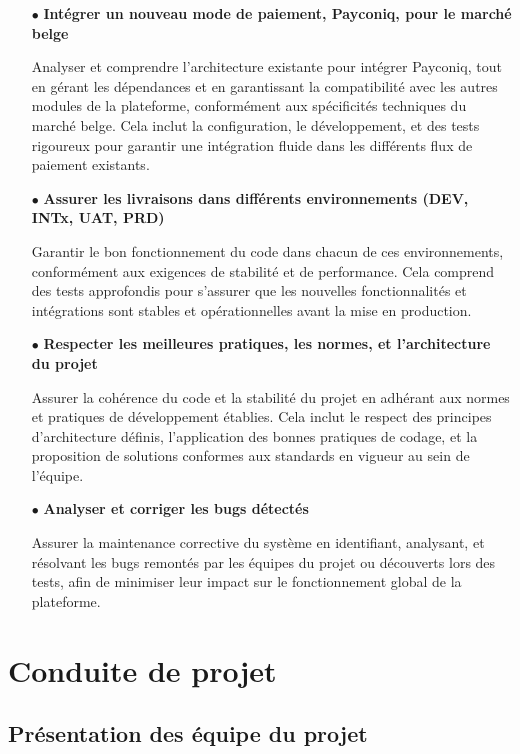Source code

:  \begin{itemize}
    \item[$\bullet$] \textbf{Intégrer un nouveau mode de paiement, Payconiq, pour le marché belge } 
    
    Analyser et comprendre l'architecture existante pour intégrer Payconiq, tout en gérant les dépendances et en garantissant la compatibilité avec les autres modules de la plateforme, conformément aux spécificités techniques du marché belge. Cela inclut la configuration, le développement, et des tests rigoureux pour garantir une intégration fluide dans les différents flux de paiement existants.

    \item[$\bullet$] \textbf{Assurer les livraisons dans différents environnements (DEV, INTx, UAT, PRD) } 
    
    Garantir le bon fonctionnement du code dans chacun de ces environnements, conformément aux exigences de stabilité et de performance. Cela comprend des tests approfondis pour s'assurer que les nouvelles fonctionnalités et intégrations sont stables et opérationnelles avant la mise en production.

    \item[$\bullet$] \textbf{Respecter les meilleures pratiques, les normes, et l'architecture du projet } 
    
    Assurer la cohérence du code et la stabilité du projet en adhérant aux normes et pratiques de développement établies. Cela inclut le respect des principes d'architecture définis, l'application des bonnes pratiques de codage, et la proposition de solutions conformes aux standards en vigueur au sein de l'équipe.

    \item[$\bullet$] \textbf{Analyser et corriger les bugs détectés }
    
    Assurer la maintenance corrective du système en identifiant, analysant, et résolvant les bugs remontés par les équipes du projet ou découverts lors des tests, afin de minimiser leur impact sur le fonctionnement global de la plateforme.

\end{itemize}

\section{Conduite de projet}

\subsection{Présentation des équipe du projet}

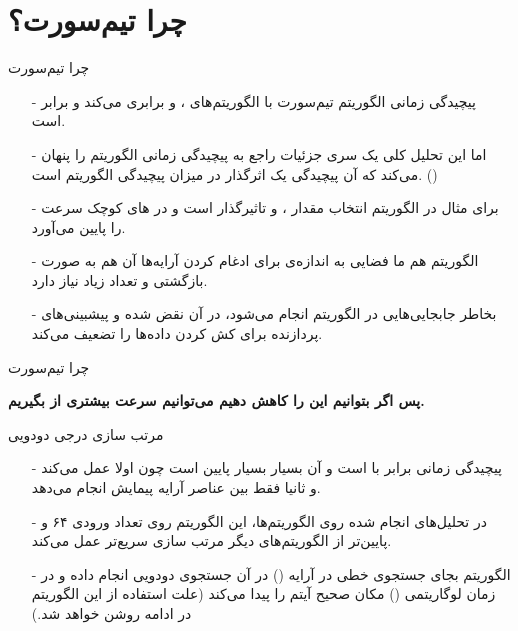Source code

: \section{چرا تیم‌سورت؟}
\begin{frame}{چرا تیم‌سورت}
\begin{itemize}\itemr
\item[-]
پیچیدگی زمانی الگوریتم تیم‌سورت با الگوریتم‌های 
،
 و
برابری می‌کند و برابر 
است.

\item[-]
اما این تحلیل کلی یک سری جزئیات راجع به پیچیدگی زمانی الگوریتم را پنهان می‌کند که آن پیچیدگی یک 
اثرگذار در میزان پیچیدگی الگوریتم است. ()

\item[-]
برای مثال در الگوریتم  انتخاب مقدار 
،
 و
تاثیرگذار است و در های کوچک سرعت را پایین می‌آورد.

\item[-]
الگوریتم 
هم ما فضایی به اندازه‌ی  برای ادغام کردن آرایه‌ها آن هم به صورت بازگشتی و تعداد زیاد نیاز دارد.

\item[-]
بخاطر جابجایی‌هایی در الگوریتم  انجام می‌شود، 
در آن نقض شده و پیشبینی‌های پردازنده‌ برای کش کردن داده‌ها را تضعیف می‌کند.
\end{itemize}
\end{frame}

\begin{frame}{چرا تیم‌سورت}
\begin{center}
{\large \textbf{پس اگر بتوانیم این  را کاهش دهیم می‌توانیم سرعت بیشتری از  بگیریم.}}
\end{center}
\end{frame}

\begin{frame}{مرتب سازی درجی دودویی}
\begin{itemize}\itemr
\item[-]
پیچیدگی زمانی  برابر با 
است و 
آن بسیار بسیار پایین است چون اولا  عمل می‌کند و ثانیا فقط بین عناصر آرایه پیمایش انجام می‌دهد.

\item[-]
در تحلیل‌های انجام شده روی الگوریتم‌ها، این الگوریتم روی تعداد ورودی ۶۴ و پایین‌تر از الگوریتم‌های دیگر مرتب سازی سریع‌تر عمل می‌‌کند.

\item[-]
الگوریتم 
بجای جستجوی خطی در آرایه () در آن جستجوی دودویی انجام داده و در زمان لوگاریتمی () مکان صحیح آیتم را پیدا می‌‌کند (علت استفاده از این الگوریتم در ادامه روشن خواهد شد.)
\end{itemize}
\end{frame}

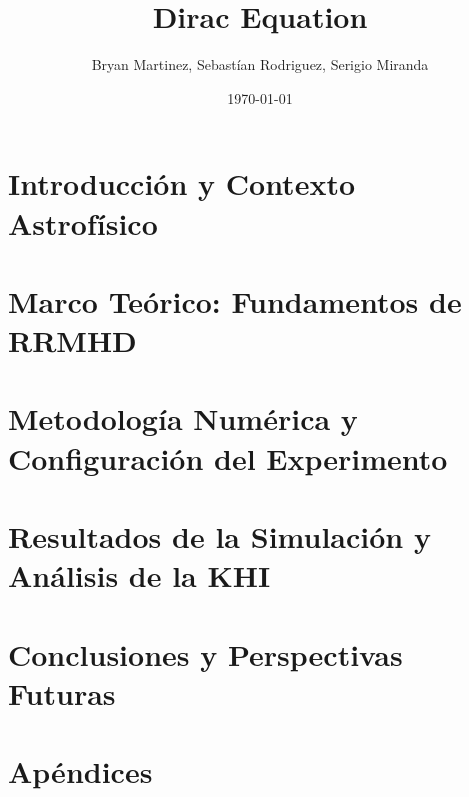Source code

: \documentclass[11pt, english]{scrbook}
\title{Dirac Equation}
\author{Bryan Martinez, Sebastían Rodriguez, Serigio Miranda}
\date{\today}
\begin{document}
\frontmatter
\maketitle
\tableofcontents

\mainmatter




 


\chapter{Introducción y Contexto Astrofísico}
\label{ch:intro}


\chapter{Marco Teórico: Fundamentos de RRMHD}
\label{ch:rrmhd_theory}


\chapter{Metodología Numérica y Configuración del Experimento}
\label{ch:numerical_methods}


\chapter{Resultados de la Simulación y Análisis de la KHI}
\label{ch:results_discussion}


\chapter{Conclusiones y Perspectivas Futuras}
\label{ch:conclusions}


\appendix
\chapter{Apéndices}













\backmatter

\printbibliography %
\end{document}
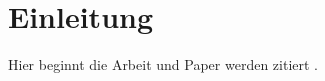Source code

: 
\newpage

\chapter{Einleitung} %
\label{cha:einleitung}

Hier beginnt die Arbeit und Paper werden zitiert \cite{baumgaertner2015misuse}.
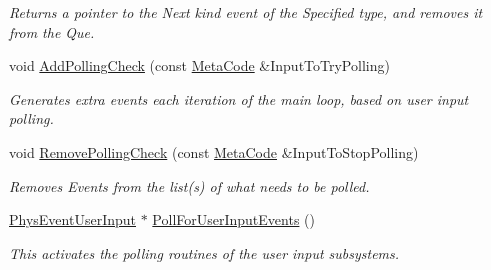\begin{DoxyCompactItemize}
\begin{DoxyCompactList}\small\item\em Returns a pointer to the Next kind event of the Specified type, and removes it from the Que. \item\end{DoxyCompactList}\item 
void \hyperlink{classphys_1_1EventManager_a6ff66883358344908afd11204f79f196}{AddPollingCheck} (const \hyperlink{classphys_1_1MetaCode}{MetaCode} \&InputToTryPolling)
\begin{DoxyCompactList}\small\item\em Generates extra events each iteration of the main loop, based on user input polling. \item\end{DoxyCompactList}\item 
void \hyperlink{classphys_1_1EventManager_adaf7d5346932506ed43f893eb071fd39}{RemovePollingCheck} (const \hyperlink{classphys_1_1MetaCode}{MetaCode} \&InputToStopPolling)
\begin{DoxyCompactList}\small\item\em Removes Events from the list(s) of what needs to be polled. \item\end{DoxyCompactList}\item 
\hyperlink{classPhysEventUserInput}{PhysEventUserInput} $\ast$ \hyperlink{classphys_1_1EventManager_aaa38d44f9fad236d68c66249428cc164}{PollForUserInputEvents} ()
\begin{DoxyCompactList}\small\item\em This activates the polling routines of the user input subsystems. \item\end{DoxyCompactList}\end{DoxyCompactItemize}


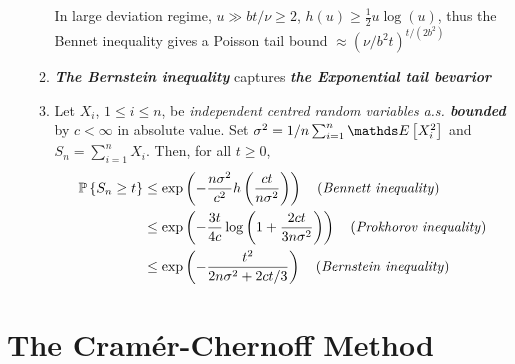 \documentclass[11pt]{article}
\begin{document}
\begin{itemize}
\begin{remark}
\begin{enumerate}
In large deviation regime, $u \gg bt/\nu \ge 2$, $h(u) \ge \frac{1}{2}u \log(u)$, thus the Bennet inequality gives a Poisson tail bound $\approx (\nu/b^2t)^{t /(2 b^2)}$

\item \emph{\textbf{The Bernstein inequality}} captures \emph{\textbf{the Exponential tail bevarior}}

\item Let $X_i$, $1 \le i \le n$, be \emph{independent centred random variables} \emph{a.s. \textbf{bounded}} by $c < \infty$ in absolute value. Set
$\sigma^2 = 1/n\sum^n_{i=1}\E{}{X_i^2}$ and $S_n = \sum^n_{i=1}X_i$. Then, for all $t \ge 0$,
\begin{align*}
{\mathbb P}\left\{S_n \ge  t\right\} &\le \exp\left(-\frac{n\sigma^2}{c^2}h\left(\frac{ct}{n\sigma^2}\right)\right) \quad (\text{\emph{Bennett inequality}})\\
&\le \exp\left(-\frac{3t}{4c}\log\left(1+ \frac{2ct}{3n\sigma^2}\right)\right)  \quad (\text{\emph{Prokhorov inequality}})\\ 
&\le  \exp\left(-\frac{t^2}{2n\sigma^2 + 2ct/3}\right)  \quad (\text{\emph{Bernstein inequality}})\\ 
\end{align*} 
\end{enumerate}

\end{remark}
\end{itemize}

\newpage
\section{The Cram{\'e}r-Chernoff Method}
\end{document}
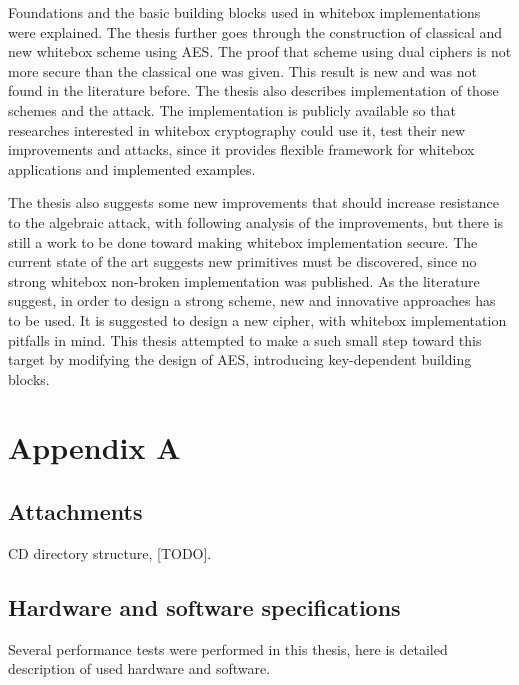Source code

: \documentclass[11pt,oneside,final]{fithesis2}
\begin{document}
    Foundations and the basic building blocks used in whitebox implementations were explained. The thesis further goes through 
    the construction of classical and new whitebox scheme using AES. The proof that scheme using dual ciphers is not more secure than the classical one 
    was given. This result is new and was not found in the literature before. The thesis also describes implementation of those schemes and 
    the attack. The implementation is publicly available so that researches interested in whitebox cryptography could use it, test their new improvements and
    attacks, since it provides flexible framework for whitebox applications and implemented examples.
    
    The thesis also suggests some new improvements that should increase resistance to the algebraic attack, with following analysis of the improvements, but
    there is still a work to be done toward making whitebox implementation secure. The current state of the art suggests new primitives must be discovered, since
    no strong whitebox non-broken implementation was published. As the literature \citep{Billet:2004:CWB:2080787.2080809, wyseurPhd} suggest, in order 
    to design a strong scheme, new and innovative approaches has to be used. It is suggested to design a new cipher, with whitebox implementation pitfalls in mind.
    This thesis attempted to make a such small step toward this target by modifying the design of AES, introducing key-dependent building blocks.
    
\appendix

\chapter{Appendix A}
    \section{Attachments}\label{appendix:attach}
    CD directory structure, [TODO].
    
    
    \section{Hardware and software specifications}\label{appendix:hw_spec}
    Several performance tests were performed in this thesis, here is detailed description of used hardware and software.
    
\end{document}
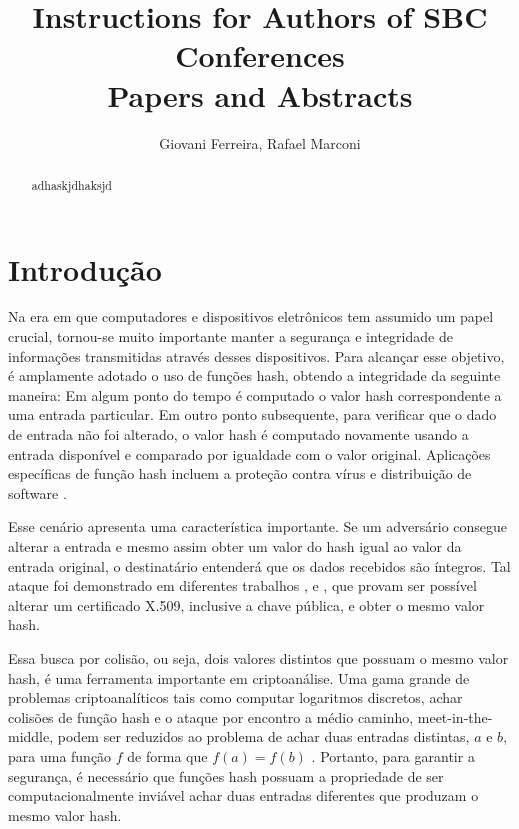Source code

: \documentclass[12pt]{article}
\title{Instructions for Authors of SBC Conferences\\ Papers and Abstracts}
\author{Giovani Ferreira\inst{1}, Rafael Marconi\inst{1} }
\begin{document}
\maketitle

\begin{abstract}
adhaskjdhaksjd \cite{tanenbaum2002distributed}
\end{abstract}

\section{Introdução}

Na era em que computadores e dispositivos eletrônicos tem assumido um papel crucial, tornou-se muito importante manter
a segurança e integridade de informações transmitidas através desses dispositivos. Para alcançar esse objetivo, é
amplamente adotado o uso de funções hash, obtendo a integridade da seguinte maneira: Em algum ponto do tempo é computado
o valor hash correspondente a uma entrada particular. Em outro ponto subsequente, para verificar que o dado de 
entrada não foi alterado, o valor hash é computado novamente usando a entrada disponível e comparado por igualdade 
com o valor original. Aplicações específicas de função hash incluem a proteção contra vírus e distribuição 
de software \cite{menezes1996handbook}.

Esse cenário apresenta uma característica importante. Se um adversário consegue alterar a entrada e mesmo assim obter 
um valor do hash igual ao valor da entrada original, o destinatário entenderá que os dados recebidos são íntegros. Tal 
ataque foi demonstrado em diferentes trabalhos \cite{lenstra2005colliding}, \cite{stevens2007chosen} e
\cite{lenstra2005possibility}, que provam ser possível alterar um certificado X.509, inclusive a chave pública, e obter o 
mesmo valor hash.

Essa busca por colisão, ou seja, dois valores distintos que possuam o mesmo valor hash, é uma ferramenta importante em 
criptoanálise. Uma gama grande de problemas criptoanalíticos tais como computar logaritmos discretos, achar colisões de 
função hash e o ataque por encontro a médio caminho, meet-in-the-middle, podem ser reduzidos ao problema de achar duas 
entradas distintas, \(a\) e \(b\), para uma função \(f\) de forma que \(f(a) = f(b)\) \cite{van1999parallel}. Portanto, 
para garantir a segurança, é necessário que funções hash possuam a propriedade de ser computacionalmente inviável achar 
duas entradas diferentes que produzam o mesmo valor hash.
\end{document}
———
• What to produce
Copy the lines exactly as they appear from the opening of the entries above through the line with "Analyser et comprendre", excluding all pictures.

• Answer below
Source code

:  \begin{itemize}
    \item[$\bullet$] \textbf{Intégrer un nouveau mode de paiement, Payconiq, pour le marché belge } 
    
    Analyser et comprendre l'architecture existante pour intégrer Payconiq, tout en gérant les dépendances et en garantissant la compatibilité avec les autres modules de la plateforme, conformément aux spécificités techniques du marché belge. Cela inclut la configuration, le développement, et des tests rigoureux pour garantir une intégration fluide dans les différents flux de paiement existants.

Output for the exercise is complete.